Fri Nov 9 15:31:32 PST 2007

I understand and agree with AST sub-trees for fully qualified 
identifiers in complex languages. However, that is not what either the 
referenced thread poster nor this thread's original poster asked.
They asked for one fully qualified name as one token in one node, which 
would be a lexical solution. I did not want to try to redefine their 
language.

The solution you gave in the referenced thread specified
  1 Declare an "imaginary" token declared in the tokens {} section.
  2 Accumulate the text of the individual IDs and dots ('.') in some 
unspecified manner.
  3 Rewrite the rule as the imaginary token set to the concatenated text 
in some unspecified manner.

What confuses me is why use an "imaginary" token, precisely how steps 2 
and 3 are performed, and how such a solution would differ from using 
lexical fragments as I demonstrated.

Could you provide a concrete example grammar? You got me all curious now. :)

Thanks
-- Curtis

Jim Idle wrote:
> But that is a lexical solution. When '.' is used in many places it is 
> quite often a better bet to have the parser determine the pieces of a 
> valid reference and in many cases you need the individual components 
> because the meanings change according to context.
> 
> For instance x.y could be an enumeration, or a property reference or 
> something else.
> 
> All that needs to be done is to take the .text of each element of the ID 
> and concatenate them.
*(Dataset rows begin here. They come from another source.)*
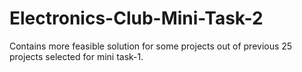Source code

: # **Electronics-Club-Mini-Task-2**
Contains more feasible solution for some projects out of previous 25 projects selected for mini task-1.
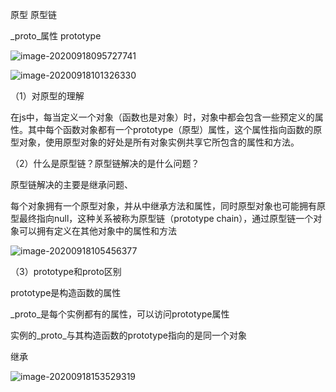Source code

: 原型 原型链

_proto_属性 prototype

![image-20200918095727741](C:\Users\25771\AppData\Roaming\Typora\typora-user-images\image-20200918095727741.png)

![image-20200918101326330](C:\Users\25771\AppData\Roaming\Typora\typora-user-images\image-20200918101326330.png)

（1）对原型的理解

​      在js中，每当定义一个对象（函数也是对象）时，对象中都会包含一些预定义的属性。其中每个函数对象都有一个prototype（原型）属性，这个属性指向函数的原型对象，使用原型对象的好处是所有对象实例共享它所包含的属性和方法。

（2）什么是原型链？原型链解决的是什么问题？

原型链解决的主要是继承问题、

每个对象拥有一个原型对象，并从中继承方法和属性，同时原型对象也可能拥有原型最终指向null，这种关系被称为原型链（prototype chain），通过原型链一个对象可以拥有定义在其他对象中的属性和方法

![image-20200918105456377](C:\Users\25771\AppData\Roaming\Typora\typora-user-images\image-20200918105456377.png)

（3）prototype和proto区别

prototype是构造函数的属性

_proto_是每个实例都有的属性，可以访问prototype属性

实例的_proto_与其构造函数的prototype指向的是同一个对象

继承

![image-20200918153529319](C:\Users\25771\AppData\Roaming\Typora\typora-user-images\image-20200918153529319.png)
To be honest, I would probably not even do that in 
> the parser, but in the tree parser, where you probably have the 
> contextual information available (and may well not have in the parser). 
> Then the write would be something like ->^(IDEXPR $ids+ ) or some such.
> 
> Jim
> 
> -----Original Message-----
> From: Curtis Clauson [mailto:NOSPAM at TheSnakePitDev.com] 
> Sent: Friday, November 09, 2007 1:56 PM
> To: antlr-interest at antlr.org
> Subject: Re: [antlr-interest] combine tokens in rewrite rule
> 
> I must admit, I am somewhat confused by the answer given in the 
> referenced thread. Doesn't the use of fragment lexer rules solve this?
> 
> For example, the grammar below will parse this input
> <<
> name
> name.subName1
> name.subName1.subName2.subName3
>  >>
> into a tree that has three ID nodes under the root nil node, each with 
> the complete qualified ID text as a single token. Is this what you mean, 
> 
> or have I missed something?
> 
> (tested with AntLR v3.0.1 and ANTLRWorks v1.1.4)
> ----------
> grammar ABer1;
> 
> options {
>      output = AST;
> }
> 
> 
> unit: ID+;
> 
> 
> ID: UnqualifiedID ('.' UnqualifiedID)*;
> WS: (' ' | '\t' | '\r' | '\n' | '\f')+ {$channel = HIDDEN;};
> 
> 
> fragment UnqualifiedID     : UnqualifiedIDFirst (UnqualifiedIDRest)*;
> fragment UnqualifiedIDFirst: 'a'..'z' | 'A'..'Z' | '_';
> fragment UnqualifiedIDRest : 'a'..'z' | 'A'..'Z' | '_' | '0'..'9';
> ----------
> 
> I hope that helps.
> -- Curtis
> 
> 
> Adrian Ber wrote:
>> Hi all,
>>
>> I want to find a way to combine multiple tokens in a single one.
>> I've searched the archive and found this thread: 
> http://www.antlr.org/pipermail/antlr-interest/2007-January/019161.html.
>> Does any of you have a short sample code on how to do it?